A utility’s Integrated Resource Plan (IRP) reflects its long-term strategy for improving its facilities and energy generation practices. The Sierra Club reviewed and rated the IRPs for 79 utilities nation-wide based on their “plans to retire coal, construct new gas plants, and build new clean energy”. In this rating JEA’s IRP received a score of 4 out of a possible 100 points. As a result, JEA’s IRP received an F grade for its failure to set a timeline for retiring its coal plants and transition to clean energy sources. By contrast, the Orlando Utilities Commission’s IRP received a B grade illustrating a utility company can modernize its energy portfolio if there is a will to do so. Links to the aforementioned review and its 2021 report are provided below.

The Dirty Truth About Utilities and Climate Pledges

The 2021 Report

JEA and Greenhouse Gas Emissions

With the exception of emissions by automobiles, trucks, and other modes of transportation, JEA facilities are the primary source of greenhouse gas (GHG) emissions in Northeast Florida. An analysis of EPA emissions data by the Sierra Club of Northeast Florida (SCNEF) revealed JEA is the source of over 90% of the annual GHG emissions by large facilities in the region. The analysis also revealed some areas of the city received disproportionate, direct exposure to JEA GHG emissions. The analysis illustrates the magnitude of annual JEA GHG emissions is substantial and a major contributor to global warming. Use this link to obtain the SCNEF Greenhouse Gas Emissions report.

Northside Generating Station

The aforementioned GHG emissions analysis revealed the primary source of JEA GHG emissions have been, and continue to be, coal-fired power plants. From 2011 to 2018 the St Johns River and Northside Generating Stations accounted for 73 to 83 percent of the annual GHG emission in Duval County. After the St. Johns River Power Generating Station was decommissioned in 2017 the Northside Generating Station (NSGS) accounted for 60% of the annual GHG emissions. The NSGS’s two coal-fired generating stations, Units 1 and 2, were built in 1966 and 1972, respectively. The technology employed by these units is dated and inefficient by modern standards. The pollution mitigation systems used with the NSGS generating units meet minimal EPA requirement for reducing atmospheric pollutants. Further, the generating station is located in an environmentally sensitive area which exposes surrounding wetlands to harm from coal ash and liquid waste. JEA currently has no timeline for decommissioning and replacing the NSGS.

JEA and Renewable Energy

While many other municipal utilities made substantial commitments to renewable energy, JEA derived 1% of its energy from renewable sources in 2020. To put this into context, twelve mid to large size Florida cities and their associated utilities have committed to derive 100% of their energy from renewable sources by 2050.
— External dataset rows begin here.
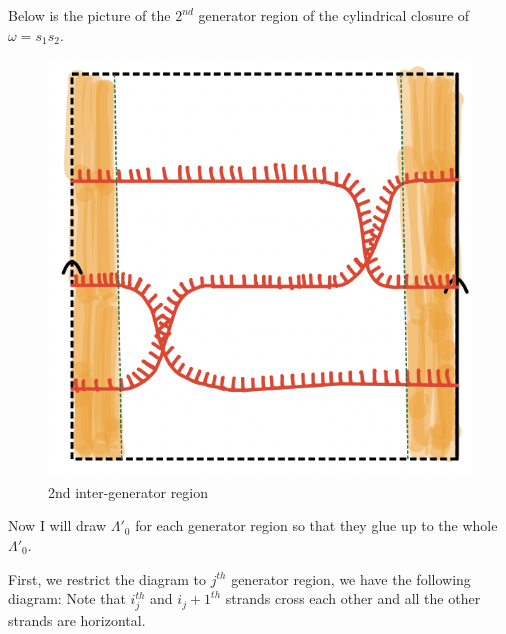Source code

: Below is the picture of the $2^{nd}$ generator region of the cylindrical closure of $\omega = s_1 s_2$.

\begin{figure}[H]
    \centering
    \includegraphics[scale = 0.95]{diagrams/natural_alternating_diagrams/7-2.png}
    \caption{2nd inter-generator region}
    \label{fig:your-label}
\end{figure}

Now I will draw $\Lambda'_0$ for each generator region so that they glue up to the whole $\Lambda'_0$. 

First, we restrict the diagram to $j^{th}$ generator region, we have the following diagram: Note that $i_j^{th}$ and $i_{j}+1^{th}$ strands cross each other and all the other strands are horizontal.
JEA Oversight and Management

For decades JEA was led by administrators committed to fulfill its mandate to deliver reliable, affordable electricity and little else. In recent years it was led by administrators who advocated for its sale to a private energy company. JEA was portrayed as a failing utility lacking financial viability and unable to innovate its way to success. It is conceivable there were conscious efforts to impede innovation and modernization to fulfill the image being portrayed. Regardless, JEA remains a citizen-owned utility, has new leadership, and a directive to succeed. Will the citizen-owners, and elected officials who represent them, ask JEA to expand its original charge beyond merely delivering cheap electricity? Will there be support for innovation, modernization, and efforts to capitalize on cost-effective renewable energy options? Will there be support for reducing Jacksonville’s carbon footprint, operate in a socially responsible fashion, and adopt practices that help address longstanding environmental justice issues? Will there be support for decommissioning the Northside Generating Station and replacing it with renewable energy sources?